Note: If you see event 1135, then cluster node failover occurred. For information on resolving this issue, see Troubleshooting cluster issue with Event ID 1135 on the Microsoft website.

To generate and retrieve cluster logs, follow these steps:

Generate the latest set of cluster logs by running the get-clusterlogs command in Windows PowerShell.
Retrieve the cluster logs from the default location at C:\windows\cluster\reports.

If the cluster logs show that the cluster failed over due to SQL resources, review the Event Viewer application logs for SQL errors.

For more information, see Mechanics and guidelines of lease, cluster, and health check timeouts for Always On availability groups on the Microsoft website.

For specific details on SQL Server service failures, review the SQL Server error logs. For more information, see View the SQL Server error log in SQL Server Management Studio (SSMS) on the Microsoft website.

Event Viewer logs event 1196 "Cluster network name resource 'Cluster Name' failed registration of one or more associated DNS name(s) for the following reason" every 15 minutes

By default, the Cluster Name Object (CNO) goes to DNS every 15 minutes to check if needed records still exist. If the check fails, then you receive the "Cluster network name resource 'Cluster Name' failed" registration error. This error often occurs when the CNO is missing permissions on the cluster DNS record for the network name in the cluster.

To resolve this, grant full control to the CNO on the DNS record. By default, the cluster usually grants these permissions at the time of creation.

If you're using a static DNS record, or if you don't want the cluster to keep updating your DNS records, then follow these steps:

Navigate to ncpa.cpl, NIC card properties, Ipv4 properties, Advanced, DNS.
Uncheck Register this connection's addresses in DNS.

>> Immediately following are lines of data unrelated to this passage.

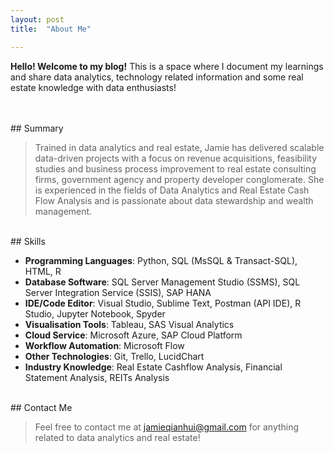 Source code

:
 ```yaml
---
layout: post
title:  "About Me"

---
```

**Hello! Welcome to my blog!** This is a space where I document my learnings and share 
 data analytics, technology related information and some real estate knowledge with data enthusiasts! <br> 

<br>
<br>
## Summary 

> Trained in data analytics and real estate, Jamie has delivered scalable data-driven projects with a focus on revenue acquisitions, feasibility studies and business process improvement to real estate consulting firms, government agency and property developer conglomerate. She is experienced in the fields of Data Analytics and Real Estate Cash Flow Analysis and is passionate about data stewardship and wealth management. 

 
<br>
## Skills

+ **Programming Languages**: Python, SQL (MsSQL & Transact-SQL), HTML, R
+ **Database Software**: SQL Server Management Studio (SSMS), SQL Server Integration Service (SSIS), SAP HANA
+ **IDE/Code Editor**: Visual Studio, Sublime Text, Postman (API IDE), R Studio, Jupyter Notebook, Spyder
+ **Visualisation Tools**: Tableau, SAS Visual Analytics
+ **Cloud Service**: Microsoft Azure, SAP Cloud Platform
+ **Workflow Automation**: Microsoft Flow
+ **Other Technologies**: Git, Trello, LucidChart
+ **Industry Knowledge**: Real Estate Cashflow Analysis, Financial Statement Analysis, REITs Analysis

<br>
## Contact Me

> Feel free to contact me at [jamieqianhui@gmail.com][email-add] for anything related to data analytics and real estate! 


[email-add]: jamieqianhui@gmail.com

You can't create a SQL listener

If you can't create a SQL listener, additional troubleshooting might be required. For more information, see Create listener fails with message "The WSFC cluster could not bring the Network Name resource online" on the Microsoft website.

SQL Server is slow and causing applications to log timeout errors

Verify if your SQL Server is experiencing high memory, high CPU, or a disk bottleneck:
Check for high memory consumption on your OS. Open Task Manager and then select the Performance tab. If you see high memory consumption, cap the SQL memory, if it isn't already capped. For more information, see Server memory configuration options on the Microsoft website.

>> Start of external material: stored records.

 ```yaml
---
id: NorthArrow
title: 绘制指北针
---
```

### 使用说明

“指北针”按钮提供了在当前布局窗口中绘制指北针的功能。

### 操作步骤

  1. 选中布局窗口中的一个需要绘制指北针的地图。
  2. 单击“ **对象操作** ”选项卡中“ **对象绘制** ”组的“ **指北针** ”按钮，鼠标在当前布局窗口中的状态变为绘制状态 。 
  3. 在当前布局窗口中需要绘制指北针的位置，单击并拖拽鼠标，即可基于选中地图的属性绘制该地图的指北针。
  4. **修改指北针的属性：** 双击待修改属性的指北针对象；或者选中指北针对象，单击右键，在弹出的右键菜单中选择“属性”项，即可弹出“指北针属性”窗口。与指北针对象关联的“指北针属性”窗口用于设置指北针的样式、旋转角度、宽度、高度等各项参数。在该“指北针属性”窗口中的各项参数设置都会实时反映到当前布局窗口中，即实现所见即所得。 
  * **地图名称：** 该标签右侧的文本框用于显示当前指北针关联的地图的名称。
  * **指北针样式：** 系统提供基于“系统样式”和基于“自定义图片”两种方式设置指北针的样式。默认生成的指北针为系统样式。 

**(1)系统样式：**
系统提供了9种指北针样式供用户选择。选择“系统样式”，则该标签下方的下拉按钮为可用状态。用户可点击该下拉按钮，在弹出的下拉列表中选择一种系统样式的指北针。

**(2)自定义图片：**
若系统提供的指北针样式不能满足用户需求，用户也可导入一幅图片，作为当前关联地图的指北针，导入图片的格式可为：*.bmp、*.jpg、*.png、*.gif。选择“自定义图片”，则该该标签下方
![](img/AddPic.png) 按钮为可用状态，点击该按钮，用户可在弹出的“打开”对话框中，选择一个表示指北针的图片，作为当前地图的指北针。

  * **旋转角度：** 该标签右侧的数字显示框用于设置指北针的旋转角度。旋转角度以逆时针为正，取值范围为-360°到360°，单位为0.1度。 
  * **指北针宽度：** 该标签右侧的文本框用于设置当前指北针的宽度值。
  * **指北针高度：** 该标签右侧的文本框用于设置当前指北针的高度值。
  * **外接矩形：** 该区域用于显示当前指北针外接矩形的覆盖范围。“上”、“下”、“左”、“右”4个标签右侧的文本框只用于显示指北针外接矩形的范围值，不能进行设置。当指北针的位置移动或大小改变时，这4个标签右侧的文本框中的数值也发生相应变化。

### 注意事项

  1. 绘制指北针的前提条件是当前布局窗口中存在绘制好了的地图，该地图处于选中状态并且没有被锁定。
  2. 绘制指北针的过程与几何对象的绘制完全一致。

If SQL memory is already capped, access the Windows Performance Monitor (perfmon) to determine what application is using memory. You can set perfmon locally or remotely. For more information, see Windows Performance Monitor Overview on the Microsoft website.

Check for high CPU on the OS. Open Task Manager and then select the Performance tab. Or, review Amazon CloudWatch metrics. Access the Windows Performance Monitor to determine what application is using memory. High CPU is commonly caused by an outdated driver. Upgrade to the latest PV driver version. Or, upgrade the AWS NVMe drivers to the latest version.

Check for high disk consumption on the server, volume slowness, or high I/O. As with high CPU, outdated drivers might cause disk consumption. Upgrade to the latest PV driver version. Or, upgrade the AWS NVMe drivers to the latest version. If the issue persists after updating the drivers, configure perfmon to determine what is consuming disk I/O.

For troubleshooting SQL Server or slow database applications, see Troubleshoot entire SQL Server or database application that appears to be slow on the Microsoft website.
For troubleshooting slow SQL Server I/O issues, see Troubleshoot slow SQL Server performance caused by I/O issues on the Microsoft website.

Adding a node fails with an "invalid credentials" error after detecting settings for a separate server on SQL setup

Verify that one of the following is true:

The SQL agent account name is blank in SQL Setup on the secondary node after detecting the second server detail.
The registry key HKEY_LOCAL_MACHINE\SOFTWARE\Microsoft\Microsoft SQL Server\MSSQL12.SQL2014\ConfigurationState has one or more keys with the value 2.

If either of the preceding is true, then follow these steps:

Open Windows PowerShell, and then run the following commands:

$ClusterName = "YourClusterName"
$FciClusterGroupName = "SQL Server (MSSQLSERVER)"
Add-ClusterResourceType -Name "SQL Server Agent" -Dll "sqagtres.dll"

Note: Modify the variable names, such as YourClusterName, in the preceding command examples to match your environment.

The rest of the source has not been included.